[Saved data entries]
________________________________________

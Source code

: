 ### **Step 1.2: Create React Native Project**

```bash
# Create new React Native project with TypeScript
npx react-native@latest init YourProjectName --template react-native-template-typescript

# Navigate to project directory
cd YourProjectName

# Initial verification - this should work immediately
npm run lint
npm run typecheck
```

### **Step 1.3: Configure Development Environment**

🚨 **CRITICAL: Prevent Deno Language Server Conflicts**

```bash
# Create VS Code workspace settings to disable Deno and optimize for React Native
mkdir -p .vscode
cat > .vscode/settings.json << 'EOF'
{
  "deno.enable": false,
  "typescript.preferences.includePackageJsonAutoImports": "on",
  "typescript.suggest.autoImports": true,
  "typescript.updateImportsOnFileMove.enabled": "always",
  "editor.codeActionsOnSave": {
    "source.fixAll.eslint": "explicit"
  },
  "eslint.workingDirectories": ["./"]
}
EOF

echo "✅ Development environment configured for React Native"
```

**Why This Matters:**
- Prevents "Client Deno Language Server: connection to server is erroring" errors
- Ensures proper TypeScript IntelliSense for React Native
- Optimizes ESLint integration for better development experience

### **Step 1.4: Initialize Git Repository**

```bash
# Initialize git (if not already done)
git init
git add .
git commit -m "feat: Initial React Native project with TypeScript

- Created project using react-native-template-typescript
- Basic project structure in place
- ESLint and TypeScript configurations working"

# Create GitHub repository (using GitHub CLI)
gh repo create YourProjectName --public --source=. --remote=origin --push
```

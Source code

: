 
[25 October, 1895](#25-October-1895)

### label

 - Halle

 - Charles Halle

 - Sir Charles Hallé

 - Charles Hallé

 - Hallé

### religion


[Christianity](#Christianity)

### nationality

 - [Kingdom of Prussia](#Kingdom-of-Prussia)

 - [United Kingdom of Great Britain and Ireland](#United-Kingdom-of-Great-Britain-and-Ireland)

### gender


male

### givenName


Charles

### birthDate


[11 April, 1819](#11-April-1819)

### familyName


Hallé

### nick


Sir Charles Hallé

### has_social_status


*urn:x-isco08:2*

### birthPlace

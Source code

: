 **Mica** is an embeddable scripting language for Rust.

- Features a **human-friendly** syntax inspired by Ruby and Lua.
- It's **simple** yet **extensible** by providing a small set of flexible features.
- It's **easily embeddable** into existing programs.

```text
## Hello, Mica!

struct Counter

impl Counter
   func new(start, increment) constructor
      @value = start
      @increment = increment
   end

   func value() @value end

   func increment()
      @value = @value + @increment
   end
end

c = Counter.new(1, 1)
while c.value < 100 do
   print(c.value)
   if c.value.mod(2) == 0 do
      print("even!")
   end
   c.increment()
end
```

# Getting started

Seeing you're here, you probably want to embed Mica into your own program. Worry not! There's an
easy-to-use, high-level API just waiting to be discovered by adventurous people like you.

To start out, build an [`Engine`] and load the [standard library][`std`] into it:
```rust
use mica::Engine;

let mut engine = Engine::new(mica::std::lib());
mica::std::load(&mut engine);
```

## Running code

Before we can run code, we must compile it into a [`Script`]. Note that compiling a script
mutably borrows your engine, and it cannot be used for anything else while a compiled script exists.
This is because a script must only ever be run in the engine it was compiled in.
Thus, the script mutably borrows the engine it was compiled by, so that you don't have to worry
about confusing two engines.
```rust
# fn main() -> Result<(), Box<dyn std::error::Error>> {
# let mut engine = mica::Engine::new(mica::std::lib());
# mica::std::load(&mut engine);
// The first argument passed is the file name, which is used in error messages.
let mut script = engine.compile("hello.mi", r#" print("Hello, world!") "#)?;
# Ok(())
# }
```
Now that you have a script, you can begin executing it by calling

________________________________________

From the entries above, list each line with "settings" in it.

# Create VS Code workspace settings to disable Deno and optimize for React Native
cat > .vscode/settings.json << 'EOF'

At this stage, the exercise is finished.